Assignment: Please return, exactly and only, the lines beginning at the top of the entries below and ending with the line containing "milk and bring"; keep out the pictures.
>>>>>
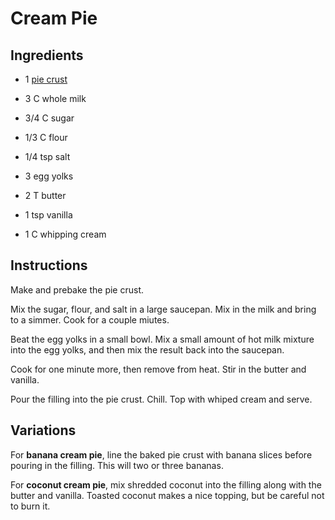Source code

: # Cream Pie

## Ingredients

- 1 [pie crust][1]

- 3 C whole milk
- 3/4 C sugar
- 1/3 C flour
- 1/4 tsp salt

- 3 egg yolks

- 2 T butter
- 1 tsp vanilla

- 1 C whipping cream


## Instructions

Make and prebake the pie crust.

Mix the sugar,  flour,  and salt in a large saucepan.  Mix in the milk and bring
to a simmer.  Cook for a couple miutes.

Beat the egg yolks in a small bowl.  Mix a small amount of hot milk mixture into
the egg yolks, and then mix the result back into the saucepan.

Cook for one minute more, then remove from heat. Stir in the butter and vanilla.

Pour the filling into the pie crust.  Chill.  Top with whiped cream and serve.


## Variations

For  **banana cream pie**,  line the baked pie crust  with banana slices  before
pouring in the filling.  This will two or three bananas.

For **coconut cream pie**,  mix shredded coconut into the filling along with the
butter and vanilla.  Toasted coconut makes a nice topping, but be careful not to
burn it.


[1]: Pie%20Crust.md "Pie Crust Recipe"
<<<<<
Response:
Source code

: # Cream Pie

## Ingredients

- 1 [pie crust][1]

- 3 C whole milk
- 3/4 C sugar
- 1/3 C flour
- 1/4 tsp salt

- 3 egg yolks

- 2 T butter
- 1 tsp vanilla

- 1 C whipping cream


## Instructions

Make and prebake the pie crust.

Mix the sugar,  flour,  and salt in a large saucepan.  Mix in the milk and bring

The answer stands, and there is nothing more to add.